Wood filler rarely stains out nicely, that's why you try to minimize its use...

First of all, the Minwax stain is cheap and full of wax (as the name suggests) which makes it easier for the average Joe to work with, but also negatively affects its performance in colour consistency and penetration.

A better product would be anything from Goudey Stains. Remember this for next time 

To fix it you want to do 2 things: get deeper penetration of the stain, and then layer colour on top, which you're only going to get in 2 ways: layering with Polyshades (meh), or spraying with a tinted clear sealer or topcoat.

If it were in my shop, this is how I would proceed:

1. Wipe the entire surface with mineral spirits or methyl hydrate to clean off any oil/wax residue, then give the entire surface a light sanding.

2. Recoat the wood with a proper penetrating sealer from Goudey, let dry 1-2 hours.

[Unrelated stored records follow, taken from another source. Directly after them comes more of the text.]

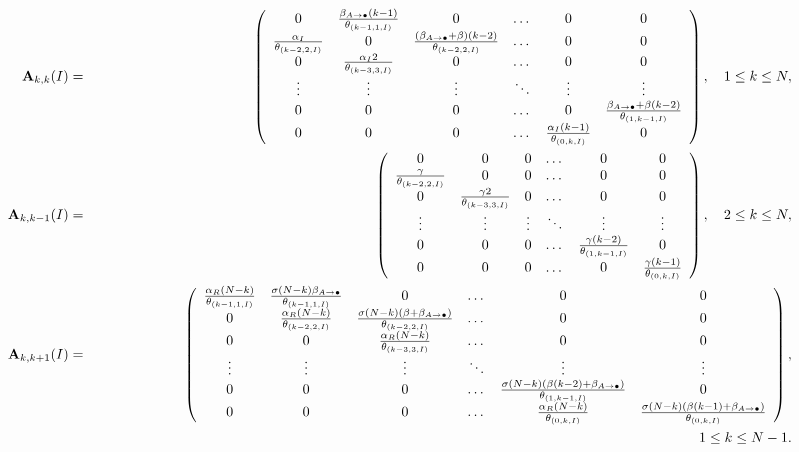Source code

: \documentclass[preprint,12pt]{elsarticle}
\begin{document}
{\scriptsize
\begin{eqnarray*}
 {\bf A}_{k,k}(I) &=& \left(\begin{array}{cccccc}
0 & \frac{\beta_{A\rightarrow\bullet}(k-1)}{\theta_{(k-1,1,I)}} & 0 & \dots & 0 & 0\\
\frac{\alpha_I}{\theta_{(k-2,2,I)}} & 0 & \frac{(\beta_{A\rightarrow\bullet}+\beta)(k-2)}{\theta_{(k-2,2,I)}} & \dots & 0 & 0\\
0 & \frac{\alpha_I2}{\theta_{(k-3,3,I)}} & 0 & \dots & 0 & 0\\
\vdots & \vdots & \vdots & \ddots & \vdots & \vdots\\
0 & 0 & 0 & \dots & 0 & \frac{\beta_{A\rightarrow\bullet}+\beta(k-2)}{\theta_{(1,k-1,I)}}\\
0 & 0 & 0 & \dots & \frac{\alpha_I (k-1)}{\theta_{(0,k,I)}} & 0
                        \end{array}\right),\quad 1\leq k\leq N,\\
 {\bf A}_{k,k-1}(I) &=& \left(\begin{array}{cccccc}
0 & 0 & 0 & \dots & 0 & 0\\
\frac{\gamma}{\theta_{(k-2,2,I)}} & 0 & 0 & \dots & 0 & 0\\
0 & \frac{\gamma2}{\theta_{(k-3,3,I)}} & 0 & \dots & 0 & 0\\
\vdots & \vdots & \vdots & \ddots & \vdots & \vdots\\
0 & 0 & 0 & \dots & \frac{\gamma(k-2)}{\theta_{(1,k-1,I)}} & 0\\
0 & 0 & 0 & \dots & 0 & \frac{\gamma (k-1)}{\theta_{(0,k,I)}}
                        \end{array}\right),\quad 2\leq k\leq N,\\
 {\bf A}_{k,k+1}(I) &=& \left(\begin{array}{cccccc}
\frac{\alpha_R(N-k)}{\theta_{(k-1,1,I)}} & \frac{\sigma(N-k)\beta_{A\rightarrow\bullet}}{\theta_{(k-1,1,I)}} & 0 & \dots & 0 & 0\\
0 & \frac{\alpha_R(N-k)}{\theta_{(k-2,2,I)}} & \frac{\sigma(N-k)(\beta+\beta_{A\rightarrow\bullet})}{\theta_{(k-2,2,I)}} & \dots & 0 & 0\\
0 & 0 & \frac{\alpha_R(N-k)}{\theta_{(k-3,3,I)}} & \dots & 0 & 0\\
\vdots & \vdots & \vdots & \ddots & \vdots & \vdots\\
0 & 0 & 0 & \dots & \frac{\sigma(N-k)(\beta(k-2)+\beta_{A\rightarrow\bullet})}{\theta_{(1,k-1,I)}} & 0\\
0 & 0 & 0 & \dots & \frac{\alpha_R(N-k)}{\theta_{(0,k,I)}} & \frac{\sigma(N-k)(\beta(k-1)+\beta_{A\rightarrow\bullet})}{\theta_{(0,k,I)}}
                        \end{array}\right),\\
                        && \quad\quad\quad\quad\quad\quad\quad\quad\quad\quad\quad\quad\quad\quad\quad\quad\quad\quad\quad\quad\quad\quad\quad\quad\quad\quad\quad\quad\quad\quad\quad\quad\quad\quad\quad\quad\quad\quad\quad\quad\quad\quad\quad 1\leq k\leq N-1.
\end{eqnarray*}}
\end{document}

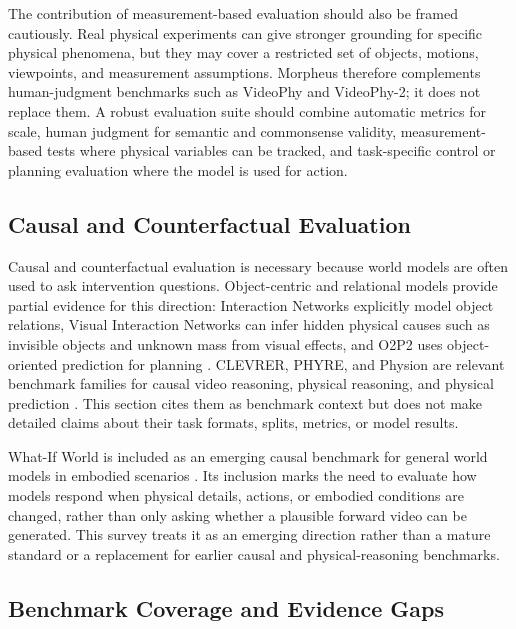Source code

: The contribution of measurement-based evaluation should also be framed cautiously. Real physical experiments can give stronger grounding for specific physical phenomena, but they may cover a restricted set of objects, motions, viewpoints, and measurement assumptions. Morpheus therefore complements human-judgment benchmarks such as VideoPhy and VideoPhy-2; it does not replace them. A robust evaluation suite should combine automatic metrics for scale, human judgment for semantic and commonsense validity, measurement-based tests where physical variables can be tracked, and task-specific control or planning evaluation where the model is used for action.

\subsection{Causal and Counterfactual Evaluation}

Causal and counterfactual evaluation is necessary because world models are often used to ask intervention questions. Object-centric and relational models provide partial evidence for this direction: Interaction Networks explicitly model object relations, Visual Interaction Networks can infer hidden physical causes such as invisible objects and unknown mass from visual effects, and O2P2 uses object-oriented prediction for planning \cite{battaglia2016_interaction_networks_prov,watters2017_visual_interaction_networks_prov,janner2019_o2p2_prov}. CLEVRER, PHYRE, and Physion are relevant benchmark families for causal video reasoning, physical reasoning, and physical prediction \cite{bakhtin2019_phyre_prov,yi2020_clevrer_prov,bear2021_physion_prov}. This section cites them as benchmark context but does not make detailed claims about their task formats, splits, metrics, or model results.

What-If World is included as an emerging causal benchmark for general world models in embodied scenarios \cite{cai2026whatifworld_prov}. Its inclusion marks the need to evaluate how models respond when physical details, actions, or embodied conditions are changed, rather than only asking whether a plausible forward video can be generated. This survey treats it as an emerging direction rather than a mature standard or a replacement for earlier causal and physical-reasoning benchmarks.

\subsection{Benchmark Coverage and Evidence Gaps}

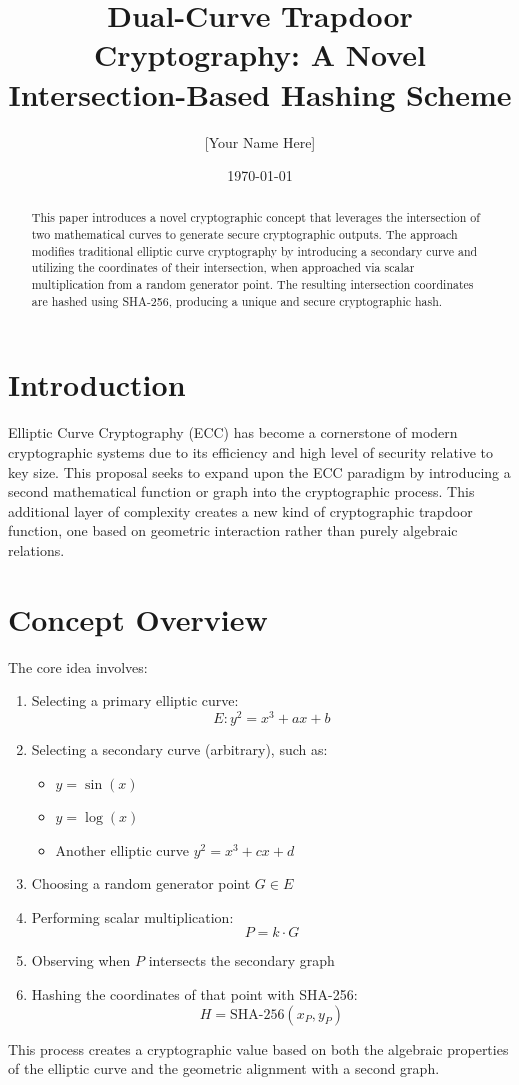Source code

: \documentclass{article}
\title{Dual-Curve Trapdoor Cryptography: A Novel Intersection-Based Hashing Scheme}
\author{[Your Name Here]}
\date{\today}
\begin{document}
\maketitle

\begin{abstract}
This paper introduces a novel cryptographic concept that leverages the intersection of two mathematical curves to generate secure cryptographic outputs. The approach modifies traditional elliptic curve cryptography by introducing a secondary curve and utilizing the coordinates of their intersection, when approached via scalar multiplication from a random generator point. The resulting intersection coordinates are hashed using SHA-256, producing a unique and secure cryptographic hash.
\end{abstract}

\section{Introduction}
Elliptic Curve Cryptography (ECC) has become a cornerstone of modern cryptographic systems due to its efficiency and high level of security relative to key size. This proposal seeks to expand upon the ECC paradigm by introducing a second mathematical function or graph into the cryptographic process. This additional layer of complexity creates a new kind of cryptographic trapdoor function, one based on geometric interaction rather than purely algebraic relations.

\section{Concept Overview}
The core idea involves:
\begin{enumerate}
  \item Selecting a primary elliptic curve:
  \[ E: y^2 = x^3 + ax + b \]
  \item Selecting a secondary curve (arbitrary), such as:
  \begin{itemize}
    \item \( y = \sin(x) \)
    \item \( y = \log(x) \)
    \item Another elliptic curve \( y^2 = x^3 + cx + d \)
  \end{itemize}
  \item Choosing a random generator point \( G \in E \)
  \item Performing scalar multiplication:
  \[ P = k \cdot G \]
  \item Observing when \( P \) intersects the secondary graph
  \item Hashing the coordinates of that point with SHA-256:
  \[ H = \text{SHA-256}(x_P, y_P) \]
\end{enumerate}
This process creates a cryptographic value based on both the algebraic properties of the elliptic curve and the geometric alignment with a second graph.
\end{document}
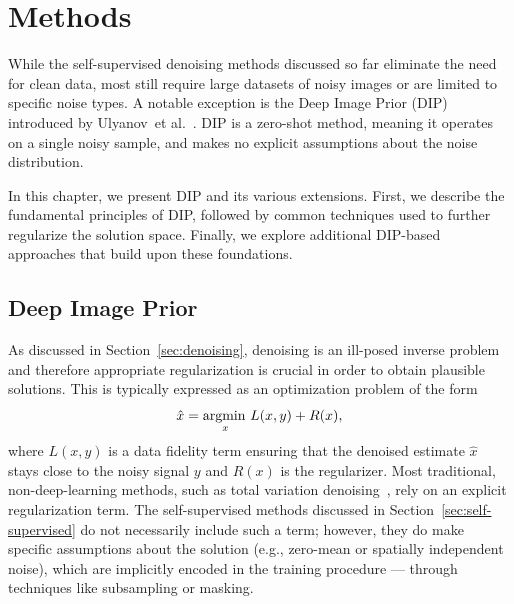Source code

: \chapter{Methods}

While the self-supervised denoising methods discussed so far eliminate the need for clean data, most still require large datasets of noisy images or are limited to specific noise types.
A notable exception is the Deep Image Prior (DIP) introduced by Ulyanov~et al.~\cite{DIP}.
DIP is a zero-shot method, meaning it operates on a single noisy sample, and makes no explicit assumptions about the noise distribution.

In this chapter, we present DIP and its various extensions.
First, we describe the fundamental principles of DIP, followed by common techniques used to further regularize the solution space.
Finally, we explore additional DIP-based approaches that build upon these foundations.

\section{Deep Image Prior}

As discussed in Section~\ref{sec:denoising}, denoising is an ill-posed inverse problem and therefore appropriate regularization is crucial in order to obtain plausible solutions.
This is typically expressed as an optimization problem of the form
\begin{equation}\label{eq:ip-optim}
    \hat{x} = \operatorname*{argmin\,}_x L(x,y) + R(x),
\end{equation}
where $L(x,y)$ is a data fidelity term ensuring that the denoised estimate $\hat{x}$ stays close to the noisy signal $y$ and $R(x)$ is the regularizer.
Most traditional, non-deep-learning methods, such as total variation denoising~\cite{TV}, rely on an explicit regularization term.
The self-supervised methods discussed in Section~\ref{sec:self-supervised} do not necessarily include such a term; however, they do make specific assumptions about the solution (e.g., zero-mean or spatially independent noise), which are implicitly encoded in the training procedure --- through techniques like subsampling or masking.

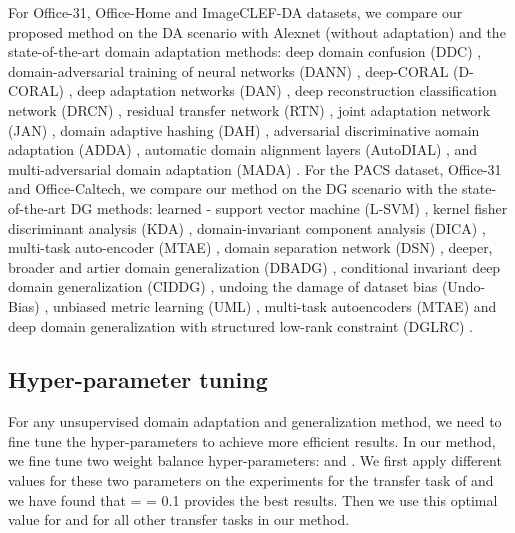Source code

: \documentclass[review]{elsarticle}
\begin{document}
For Office-31, Office-Home and ImageCLEF-DA datasets, we compare our proposed method on the DA scenario with Alexnet (without adaptation) \cite{imagenet_cvpr09} and the state-of-the-art domain adaptation methods: deep domain confusion (DDC) \cite{DBLP:journals/corr/TzengHZSD14}, domain-adversarial training of neural networks (DANN) \cite{pmlr-v37-ganin15}, deep-CORAL (D-CORAL) \cite{dcoral}, deep adaptation networks (DAN) \cite{DBLP:conf/icml/LongC0J15}, deep reconstruction classification network (DRCN) \cite{DBLP:journals/corr/GhifaryKZBL16}, residual transfer network (RTN) \cite{DBLP:conf/nips/LongZ0J16}, joint adaptation network (JAN) \cite{DBLP:conf/icml/LongZ0J17}, domain adaptive hashing (DAH) \cite{venkateswara2017Deep}, adversarial discriminative aomain adaptation (ADDA) \cite{8099799}, automatic domain alignment layers (AutoDIAL) \cite{carlucci2017auto}, and multi-adversarial domain adaptation (MADA) \cite{mada2018}. For the PACS dataset, Office-31 and Office-Caltech, we compare our method on the DG scenario with the state-of-the-art DG methods: learned - support vector machine (L-SVM) \cite{DBLP:journals/jmlr/FanCHWL08}, kernel fisher discriminant analysis (KDA) \cite{812}, domain-invariant component analysis (DICA) \cite{Muandet:2013:DGV:3042817.3042820}, multi-task auto-encoder (MTAE) \cite{DBLP:conf/iccv/GhifaryKZB15}, domain separation network (DSN) \cite{Bousmalis:2016:DSN:3157096.3157135}, deeper, broader and artier domain generalization (DBADG) \cite{8237853}, conditional invariant deep domain generalization (CIDDG) \cite{Li2018eccv}, undoing the damage of dataset bias (Undo-Bias) \cite{Khosla:2012:UDD:2402940.2402953}, unbiased metric learning (UML) \cite{6751316}, multi-task autoencoders (MTAE) \cite{DBLP:conf/iccv/GhifaryKZB15} and deep domain generalization with structured low-rank constraint (DGLRC) \cite{8053784}.



\subsection{Hyper-parameter tuning}
\label{hyper}


For any unsupervised domain adaptation and generalization method, we need to fine tune the hyper-parameters to achieve more efficient results. In our method, we fine tune two weight balance hyper-parameters:  and . We first apply different values for these two parameters on the experiments for the transfer task of  and we have found that   =  = 0.1 provides the best results. Then we use this optimal value for  and  for all other transfer tasks in our method. 
\end{document}
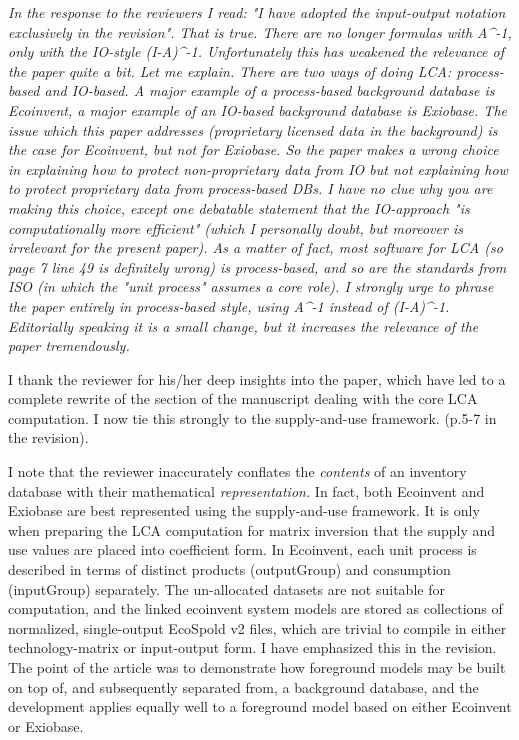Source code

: \documentclass[11pt,letterpaper]{article}
\begin{document}
\emph{In the response to the reviewers I read: "I have adopted the input-output notation exclusively in the revision". That is true. There are no longer formulas with A\^{}-1, only with the IO-style (I-A)\^{}-1. Unfortunately this has weakened the relevance of the paper quite a bit. Let me explain. There are two ways of doing LCA: process-based and IO-based.  A major example of a process-based background database is Ecoinvent, a major example of an IO-based background database is Exiobase. The issue which this paper addresses (proprietary licensed data in the background) is the case for Ecoinvent, but not for Exiobase. So the paper makes a wrong choice in explaining how to protect non-proprietary data from IO but not explaining how to protect proprietary data from process-based DBs. I have no clue why you are making this choice, except one debatable statement that the IO-approach "is computationally more efficient" (which I personally doubt, but moreover is irrelevant for the present paper). As a matter of fact, most software for LCA (so page 7 line 49 is definitely wrong) is process-based, and so are the standards from ISO (in which the "unit process" assumes a core role). I strongly urge to phrase the paper entirely in process-based style, using A\^{}-1 instead of (I-A)\^{}-1. Editorially speaking it is a small change, but it increases the relevance of the paper tremendously.}

I thank the reviewer for his/her deep insights into the paper, which have led to a complete rewrite of the section of the manuscript dealing with the core LCA computation.  I now tie this strongly to the supply-and-use framework. (p.5-7 in the revision).

I note that the reviewer inaccurately conflates the \textit{contents} of an inventory database with their mathematical \textit{representation.}  In fact, both Ecoinvent and Exiobase are best represented using the supply-and-use framework.  It is only when preparing the LCA computation for matrix inversion that the supply and use values are placed into coefficient form.  In Ecoinvent, each unit process is described in terms of distinct products (outputGroup) and consumption (inputGroup) separately.  The un-allocated datasets are not suitable for computation, and the linked ecoinvent system models are stored as collections of normalized, single-output EcoSpold v2 files, which are trivial to compile in either technology-matrix or input-output form.  I have emphasized this in the revision.  The point of the article was to demonstrate how foreground models may be built on top of, and subsequently separated from, a background database, and the development applies equally well to a foreground model based on either Ecoinvent or Exiobase.  
\end{document}
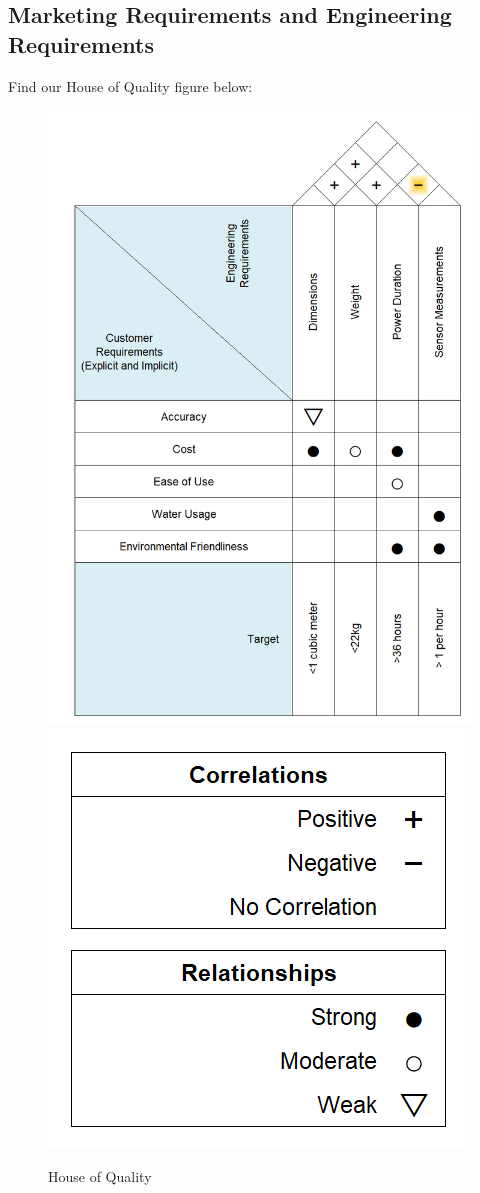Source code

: \subsection{Marketing Requirements and Engineering Requirements}
Find our House of Quality figure below:
\begin{figure}[H]
    \centering
    \caption{House of Quality}
    \includegraphics[width=.45\textwidth]{images/HouseOfQuality.PNG}
    \includegraphics[width=.25\textwidth]{images/HouseOfQualityLegend.png}
\end{figure}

3. Make a mixture of clear sealer with about 10% stain mixed in. This would be a lacquer-based spray, which would be applied in thin coats, slowly filling in the colour of the wood.

4. Once it dries, top coat it with whatever you want, lacquer, oil or latex. Just give the lacquer 24 hours to cure.

If you have the tools, it's not as hard as it sounds. I say this all so that you have an idea of how it would properly be done (apart from re-skinning it in a true stain-grade wood)

How you could simplify the process:

The problem with oil-based stains and urethanes is that they take so long to dry, making layering difficult at best. You'll need to lay the stand flat so each side can dry level, without any drips or runs, else you'll be upset at the results.

You can use Polyshades, or mix a bit of stain with a bit of clear polyurethane, and by putting it down in layers, you will darken it up evenly. But without being able to spray the layers, I don't know if you'll be happy with the results.

If you did it all with with latex stain, it would be easier, as it dries faster. But you'd still want to be able to spray it on.

Sorry it's not going to be easy....


----------



## george (Apr 11, 2009)

Since I have no way to spray the plywood, can I clean the area with Varsol, resand it so I can remove most of the putty, and use some of the leftover Varathane Diamond Wood Finish combined with the stain?

If so, put 10% stain into the varathane and start putting layers of it? 

I cant tell my wife I need to buy more plywood and more stain. The weather is not so forgiving this time of the year.


----------



## pyrrolin (Jan 11, 2012)

If this is a stand that is going to be in a nice display area, you might want to really consider buying new plywood and getting the good stuff and starting over. Might end up being less work. 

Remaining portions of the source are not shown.